Complaints: Pricey options, including $300 for anti-lock brakes, $250 for side-impact air bags and $825 for the S appearance package.

Praise: In general, the new Corolla is about as good as a conventionally powered small car can get, especially if you control your lust for options.

Ride, acceleration and handling: Good in all three categories. Keep in mind that this is a commuter, not a track competitor.

Head-turning quotient: At least this one turns heads. That's progress for a Corolla.

Engine/transmissions: The Corolla's 1.8-liter, 130-horsepower, 16-valve four-cylinder engine is linked to a standard, five-speed manual transmission. An extra $800 gets you the optional, electronically controlled four-speed automatic. All Corollas are rated "ULEV" -- ultra-low-emissions vehicles.

Capacities: The Corolla seats five adults. Cargo capacity is 13.6 cubic feet. The fuel tank holds 13.2 gallons of gasoline. Regular unleaded is recommended.

Mileage: In the manual-transmission S model, I averaged 38 miles per gallon in mostly highway driving.

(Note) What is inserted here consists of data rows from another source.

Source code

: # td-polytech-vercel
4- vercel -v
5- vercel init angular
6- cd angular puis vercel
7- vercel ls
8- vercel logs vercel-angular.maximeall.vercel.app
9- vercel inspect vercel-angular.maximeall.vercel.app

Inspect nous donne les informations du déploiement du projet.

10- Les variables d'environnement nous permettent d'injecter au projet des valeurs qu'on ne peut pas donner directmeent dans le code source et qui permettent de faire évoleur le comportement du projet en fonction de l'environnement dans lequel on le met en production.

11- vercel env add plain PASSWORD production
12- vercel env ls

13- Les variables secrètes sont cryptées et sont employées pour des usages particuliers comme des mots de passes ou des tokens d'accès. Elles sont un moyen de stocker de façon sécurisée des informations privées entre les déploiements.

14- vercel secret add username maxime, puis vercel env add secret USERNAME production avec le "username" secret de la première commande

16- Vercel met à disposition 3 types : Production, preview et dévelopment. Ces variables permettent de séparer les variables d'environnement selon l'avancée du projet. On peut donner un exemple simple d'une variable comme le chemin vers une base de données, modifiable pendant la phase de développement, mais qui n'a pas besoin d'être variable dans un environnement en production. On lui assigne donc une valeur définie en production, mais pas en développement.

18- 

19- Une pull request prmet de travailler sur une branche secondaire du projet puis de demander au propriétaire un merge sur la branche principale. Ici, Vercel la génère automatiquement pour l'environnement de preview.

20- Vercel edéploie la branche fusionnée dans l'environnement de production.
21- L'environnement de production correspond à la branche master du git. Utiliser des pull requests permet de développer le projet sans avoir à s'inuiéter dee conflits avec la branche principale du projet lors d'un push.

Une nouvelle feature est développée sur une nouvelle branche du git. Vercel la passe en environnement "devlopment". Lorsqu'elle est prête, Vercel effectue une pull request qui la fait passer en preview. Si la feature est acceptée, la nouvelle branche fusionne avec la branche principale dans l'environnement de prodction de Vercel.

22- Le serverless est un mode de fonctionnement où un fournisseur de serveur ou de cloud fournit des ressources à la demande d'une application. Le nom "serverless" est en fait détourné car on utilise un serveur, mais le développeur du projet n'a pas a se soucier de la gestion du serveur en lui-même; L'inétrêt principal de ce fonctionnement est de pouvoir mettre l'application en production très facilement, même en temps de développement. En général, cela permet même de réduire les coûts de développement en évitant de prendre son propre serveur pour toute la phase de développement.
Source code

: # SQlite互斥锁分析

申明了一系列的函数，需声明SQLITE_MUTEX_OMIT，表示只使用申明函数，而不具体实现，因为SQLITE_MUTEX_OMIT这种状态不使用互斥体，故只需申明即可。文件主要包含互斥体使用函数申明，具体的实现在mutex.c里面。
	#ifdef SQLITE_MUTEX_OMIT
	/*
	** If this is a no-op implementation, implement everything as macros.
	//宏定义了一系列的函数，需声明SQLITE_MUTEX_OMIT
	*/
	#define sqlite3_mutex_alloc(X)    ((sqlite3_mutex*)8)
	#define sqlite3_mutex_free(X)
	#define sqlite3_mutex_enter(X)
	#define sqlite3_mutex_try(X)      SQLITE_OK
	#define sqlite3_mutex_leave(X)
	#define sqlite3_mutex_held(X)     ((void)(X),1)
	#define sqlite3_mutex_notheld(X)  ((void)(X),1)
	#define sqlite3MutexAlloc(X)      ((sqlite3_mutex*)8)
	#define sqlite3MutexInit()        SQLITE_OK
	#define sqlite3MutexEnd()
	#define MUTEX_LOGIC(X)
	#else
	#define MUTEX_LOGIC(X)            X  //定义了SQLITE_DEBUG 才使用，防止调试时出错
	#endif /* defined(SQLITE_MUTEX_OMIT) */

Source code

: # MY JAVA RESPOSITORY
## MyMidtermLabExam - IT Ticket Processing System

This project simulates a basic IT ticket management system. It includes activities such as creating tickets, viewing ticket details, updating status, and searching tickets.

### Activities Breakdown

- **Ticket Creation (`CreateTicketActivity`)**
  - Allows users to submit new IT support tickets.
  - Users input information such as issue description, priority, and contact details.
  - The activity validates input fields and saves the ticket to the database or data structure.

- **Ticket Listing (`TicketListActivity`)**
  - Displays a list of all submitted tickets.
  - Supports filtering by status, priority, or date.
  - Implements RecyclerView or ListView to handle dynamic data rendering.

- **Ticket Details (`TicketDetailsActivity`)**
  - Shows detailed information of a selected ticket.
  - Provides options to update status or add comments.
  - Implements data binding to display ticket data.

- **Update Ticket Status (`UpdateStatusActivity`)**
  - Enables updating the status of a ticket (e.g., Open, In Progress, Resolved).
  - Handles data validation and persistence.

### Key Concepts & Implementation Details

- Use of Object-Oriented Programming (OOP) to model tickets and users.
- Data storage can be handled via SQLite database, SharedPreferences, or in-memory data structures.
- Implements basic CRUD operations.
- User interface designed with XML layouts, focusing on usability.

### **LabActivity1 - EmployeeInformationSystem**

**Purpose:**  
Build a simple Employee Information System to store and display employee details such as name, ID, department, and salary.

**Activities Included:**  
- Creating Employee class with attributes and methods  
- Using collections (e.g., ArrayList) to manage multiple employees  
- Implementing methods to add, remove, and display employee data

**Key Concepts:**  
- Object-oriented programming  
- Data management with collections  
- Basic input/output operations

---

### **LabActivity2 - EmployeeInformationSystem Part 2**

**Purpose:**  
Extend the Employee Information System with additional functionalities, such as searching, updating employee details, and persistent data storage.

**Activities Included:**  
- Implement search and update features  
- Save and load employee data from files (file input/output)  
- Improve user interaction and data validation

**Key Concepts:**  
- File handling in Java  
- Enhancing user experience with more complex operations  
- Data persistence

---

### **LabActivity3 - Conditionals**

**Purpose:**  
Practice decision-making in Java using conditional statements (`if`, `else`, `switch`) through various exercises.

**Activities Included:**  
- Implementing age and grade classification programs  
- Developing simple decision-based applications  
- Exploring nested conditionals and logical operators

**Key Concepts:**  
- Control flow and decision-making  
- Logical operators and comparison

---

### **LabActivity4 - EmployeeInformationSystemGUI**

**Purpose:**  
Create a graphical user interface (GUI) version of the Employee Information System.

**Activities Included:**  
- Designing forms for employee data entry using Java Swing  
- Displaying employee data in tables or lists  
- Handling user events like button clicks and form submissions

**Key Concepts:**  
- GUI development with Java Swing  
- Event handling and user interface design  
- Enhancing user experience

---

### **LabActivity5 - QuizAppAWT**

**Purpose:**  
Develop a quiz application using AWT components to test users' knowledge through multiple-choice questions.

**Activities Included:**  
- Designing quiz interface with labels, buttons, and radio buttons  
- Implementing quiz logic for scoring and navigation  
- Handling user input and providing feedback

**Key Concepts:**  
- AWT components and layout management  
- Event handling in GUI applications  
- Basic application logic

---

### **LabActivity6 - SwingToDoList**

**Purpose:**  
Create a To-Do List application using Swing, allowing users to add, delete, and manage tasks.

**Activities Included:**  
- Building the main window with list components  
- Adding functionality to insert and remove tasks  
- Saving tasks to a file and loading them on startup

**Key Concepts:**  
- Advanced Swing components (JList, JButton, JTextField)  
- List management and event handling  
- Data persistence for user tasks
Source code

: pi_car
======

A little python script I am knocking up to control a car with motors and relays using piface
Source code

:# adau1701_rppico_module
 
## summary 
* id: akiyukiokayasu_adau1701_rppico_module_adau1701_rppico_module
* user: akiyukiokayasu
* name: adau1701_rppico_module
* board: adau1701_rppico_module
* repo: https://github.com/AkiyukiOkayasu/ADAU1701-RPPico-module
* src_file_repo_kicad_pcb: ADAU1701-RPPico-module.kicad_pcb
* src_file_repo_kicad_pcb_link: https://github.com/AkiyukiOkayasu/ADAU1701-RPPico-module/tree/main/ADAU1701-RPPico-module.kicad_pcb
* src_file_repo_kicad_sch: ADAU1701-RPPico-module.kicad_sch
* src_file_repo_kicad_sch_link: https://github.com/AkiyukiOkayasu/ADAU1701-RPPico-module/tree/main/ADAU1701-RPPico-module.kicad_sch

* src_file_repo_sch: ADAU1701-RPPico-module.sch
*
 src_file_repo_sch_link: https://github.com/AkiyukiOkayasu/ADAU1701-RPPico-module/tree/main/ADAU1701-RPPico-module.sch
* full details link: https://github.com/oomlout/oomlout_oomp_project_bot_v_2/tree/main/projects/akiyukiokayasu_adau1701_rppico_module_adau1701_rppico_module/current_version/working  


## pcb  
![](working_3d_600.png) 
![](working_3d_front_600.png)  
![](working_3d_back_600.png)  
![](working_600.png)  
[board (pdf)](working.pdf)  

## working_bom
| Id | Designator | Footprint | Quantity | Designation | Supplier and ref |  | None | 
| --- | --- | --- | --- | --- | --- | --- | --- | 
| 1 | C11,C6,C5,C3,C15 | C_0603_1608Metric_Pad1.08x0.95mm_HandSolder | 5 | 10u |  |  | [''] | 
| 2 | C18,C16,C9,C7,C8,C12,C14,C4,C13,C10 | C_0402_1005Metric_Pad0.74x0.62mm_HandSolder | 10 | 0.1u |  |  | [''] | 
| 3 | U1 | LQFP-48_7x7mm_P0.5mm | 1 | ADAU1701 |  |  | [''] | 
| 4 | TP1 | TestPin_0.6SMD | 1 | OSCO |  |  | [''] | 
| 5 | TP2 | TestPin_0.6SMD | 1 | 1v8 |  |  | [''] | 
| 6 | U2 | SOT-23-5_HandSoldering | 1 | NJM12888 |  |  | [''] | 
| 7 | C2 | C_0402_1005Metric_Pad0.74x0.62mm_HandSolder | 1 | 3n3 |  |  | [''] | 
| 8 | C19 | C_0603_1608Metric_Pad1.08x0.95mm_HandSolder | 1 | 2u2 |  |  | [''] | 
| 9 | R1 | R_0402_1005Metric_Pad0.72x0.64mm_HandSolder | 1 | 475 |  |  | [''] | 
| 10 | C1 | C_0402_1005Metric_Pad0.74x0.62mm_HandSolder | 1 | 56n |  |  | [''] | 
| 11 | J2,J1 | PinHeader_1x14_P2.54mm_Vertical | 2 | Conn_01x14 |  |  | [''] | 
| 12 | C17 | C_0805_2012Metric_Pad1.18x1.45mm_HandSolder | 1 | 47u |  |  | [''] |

Price: Base price on the tested S is $14,515. Dealer invoice price on base model is $13,135. Price as tested is $17,000, including a $485 destination charge and $2,000 in options. The destination charge rises to $525 in Gulf Coast and southeastern states.

Purse-strings note: The Corolla is good, but it has lots of competition, including the Chevrolet Cavalier, Dodge Neon SE, Ford Focus, Honda Civic LX, Hyundai Elantra GLS, Kia Spectra, Mazda Protege, Mitsubishi Lancer, Subaru Impreza, Suzuki Esteem and Volkswagen Golf.